ABOUT THIS EXERCISE:
After going through the data, give the number of lines that contain the word "Upgrading" as your sole answer.

(Source texts of formatted documents)
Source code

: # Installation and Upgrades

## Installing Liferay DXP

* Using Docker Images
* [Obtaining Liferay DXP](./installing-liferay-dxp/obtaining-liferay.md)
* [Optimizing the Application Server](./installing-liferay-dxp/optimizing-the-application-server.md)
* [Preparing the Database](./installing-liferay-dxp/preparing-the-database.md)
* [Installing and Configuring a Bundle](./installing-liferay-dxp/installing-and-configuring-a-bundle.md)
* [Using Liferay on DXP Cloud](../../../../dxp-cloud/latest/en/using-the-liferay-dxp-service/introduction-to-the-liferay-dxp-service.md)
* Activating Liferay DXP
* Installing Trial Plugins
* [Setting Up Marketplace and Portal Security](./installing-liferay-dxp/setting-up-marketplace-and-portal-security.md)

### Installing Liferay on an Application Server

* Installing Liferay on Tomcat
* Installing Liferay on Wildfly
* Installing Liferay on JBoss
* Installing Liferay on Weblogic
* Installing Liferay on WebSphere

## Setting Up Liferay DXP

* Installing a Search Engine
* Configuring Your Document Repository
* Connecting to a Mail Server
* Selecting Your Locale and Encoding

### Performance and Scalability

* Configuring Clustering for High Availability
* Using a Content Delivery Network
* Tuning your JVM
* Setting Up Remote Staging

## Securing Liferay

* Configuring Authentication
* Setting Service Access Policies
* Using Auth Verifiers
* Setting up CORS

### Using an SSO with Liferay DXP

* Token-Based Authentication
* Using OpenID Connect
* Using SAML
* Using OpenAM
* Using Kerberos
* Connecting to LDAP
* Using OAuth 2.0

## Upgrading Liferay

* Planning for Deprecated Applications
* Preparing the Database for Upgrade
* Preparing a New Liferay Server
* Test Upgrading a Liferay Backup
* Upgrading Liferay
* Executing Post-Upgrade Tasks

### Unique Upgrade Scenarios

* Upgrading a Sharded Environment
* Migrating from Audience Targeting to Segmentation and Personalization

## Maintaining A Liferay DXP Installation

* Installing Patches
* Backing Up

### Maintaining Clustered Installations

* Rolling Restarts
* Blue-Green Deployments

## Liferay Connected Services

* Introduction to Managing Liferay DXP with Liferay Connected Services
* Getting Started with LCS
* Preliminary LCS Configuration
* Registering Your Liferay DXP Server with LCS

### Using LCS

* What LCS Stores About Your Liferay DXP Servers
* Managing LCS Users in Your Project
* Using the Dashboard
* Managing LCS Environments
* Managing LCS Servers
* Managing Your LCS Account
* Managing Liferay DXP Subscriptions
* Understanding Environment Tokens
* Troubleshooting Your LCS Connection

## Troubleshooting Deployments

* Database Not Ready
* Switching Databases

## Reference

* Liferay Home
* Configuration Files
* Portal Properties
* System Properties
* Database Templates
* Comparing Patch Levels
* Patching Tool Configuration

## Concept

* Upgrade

EXERCISE ANSWER:
4